Exercise objective: After finding the line with "progress information. \\" in the entries below, retype exactly each line from there through the line with "fbxwriter.\+h の 193 行目に定義があります。", including that final line.
╔══
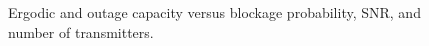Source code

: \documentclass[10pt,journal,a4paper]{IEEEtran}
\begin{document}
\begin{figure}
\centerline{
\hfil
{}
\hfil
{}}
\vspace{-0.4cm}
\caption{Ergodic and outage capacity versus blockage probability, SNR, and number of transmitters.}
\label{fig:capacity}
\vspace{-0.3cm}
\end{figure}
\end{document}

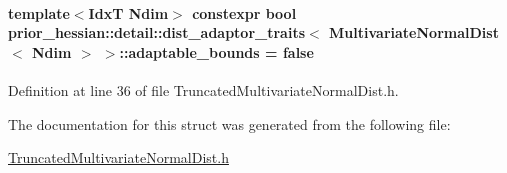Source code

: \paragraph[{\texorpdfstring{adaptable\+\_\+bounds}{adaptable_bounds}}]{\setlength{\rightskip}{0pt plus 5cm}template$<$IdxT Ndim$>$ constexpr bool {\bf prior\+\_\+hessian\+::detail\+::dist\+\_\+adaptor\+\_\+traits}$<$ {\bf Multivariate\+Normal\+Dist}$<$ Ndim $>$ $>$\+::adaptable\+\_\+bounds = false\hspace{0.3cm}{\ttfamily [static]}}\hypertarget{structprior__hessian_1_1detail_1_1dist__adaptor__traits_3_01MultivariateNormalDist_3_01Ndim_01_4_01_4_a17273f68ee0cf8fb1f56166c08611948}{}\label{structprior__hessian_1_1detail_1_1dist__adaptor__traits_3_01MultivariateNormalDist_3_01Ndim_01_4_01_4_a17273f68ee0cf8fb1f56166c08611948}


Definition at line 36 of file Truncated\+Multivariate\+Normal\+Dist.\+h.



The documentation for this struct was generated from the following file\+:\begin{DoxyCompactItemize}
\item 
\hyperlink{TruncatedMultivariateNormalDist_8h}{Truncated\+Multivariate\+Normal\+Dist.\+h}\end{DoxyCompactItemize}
╚══
╔══
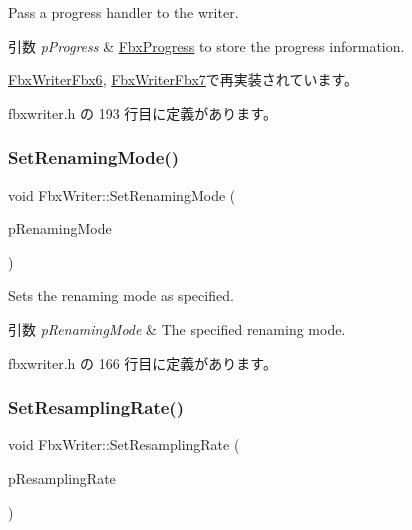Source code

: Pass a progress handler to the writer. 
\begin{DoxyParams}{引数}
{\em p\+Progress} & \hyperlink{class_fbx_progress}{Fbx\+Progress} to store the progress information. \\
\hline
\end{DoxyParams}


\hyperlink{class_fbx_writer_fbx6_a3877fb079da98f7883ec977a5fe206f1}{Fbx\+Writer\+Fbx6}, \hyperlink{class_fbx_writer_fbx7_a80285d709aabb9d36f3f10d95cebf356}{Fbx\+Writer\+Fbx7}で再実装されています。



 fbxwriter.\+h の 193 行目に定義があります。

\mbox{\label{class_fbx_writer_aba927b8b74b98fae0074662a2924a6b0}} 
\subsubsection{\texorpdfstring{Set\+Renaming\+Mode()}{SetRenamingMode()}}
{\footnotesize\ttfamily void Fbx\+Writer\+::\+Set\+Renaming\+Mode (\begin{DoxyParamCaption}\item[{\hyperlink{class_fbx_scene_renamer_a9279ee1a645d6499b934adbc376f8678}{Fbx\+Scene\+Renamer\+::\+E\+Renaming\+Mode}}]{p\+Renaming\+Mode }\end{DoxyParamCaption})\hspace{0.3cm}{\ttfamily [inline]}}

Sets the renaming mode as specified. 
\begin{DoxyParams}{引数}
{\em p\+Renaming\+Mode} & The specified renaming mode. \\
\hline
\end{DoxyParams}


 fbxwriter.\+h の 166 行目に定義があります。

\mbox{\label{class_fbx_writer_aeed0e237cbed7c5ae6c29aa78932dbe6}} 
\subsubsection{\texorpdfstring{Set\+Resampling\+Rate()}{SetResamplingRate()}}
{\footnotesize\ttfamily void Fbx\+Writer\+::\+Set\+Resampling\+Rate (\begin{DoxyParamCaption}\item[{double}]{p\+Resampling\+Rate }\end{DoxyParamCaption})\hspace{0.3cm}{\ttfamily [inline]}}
╚══
Response to the exercise:
{\em p\+Progress} & \hyperlink{class_fbx_progress}{Fbx\+Progress} to store the progress information. \\
\hline
\end{DoxyParams}


\hyperlink{class_fbx_writer_fbx6_a3877fb079da98f7883ec977a5fe206f1}{Fbx\+Writer\+Fbx6}, \hyperlink{class_fbx_writer_fbx7_a80285d709aabb9d36f3f10d95cebf356}{Fbx\+Writer\+Fbx7}で再実装されています。



 fbxwriter.\+h の 193 行目に定義があります。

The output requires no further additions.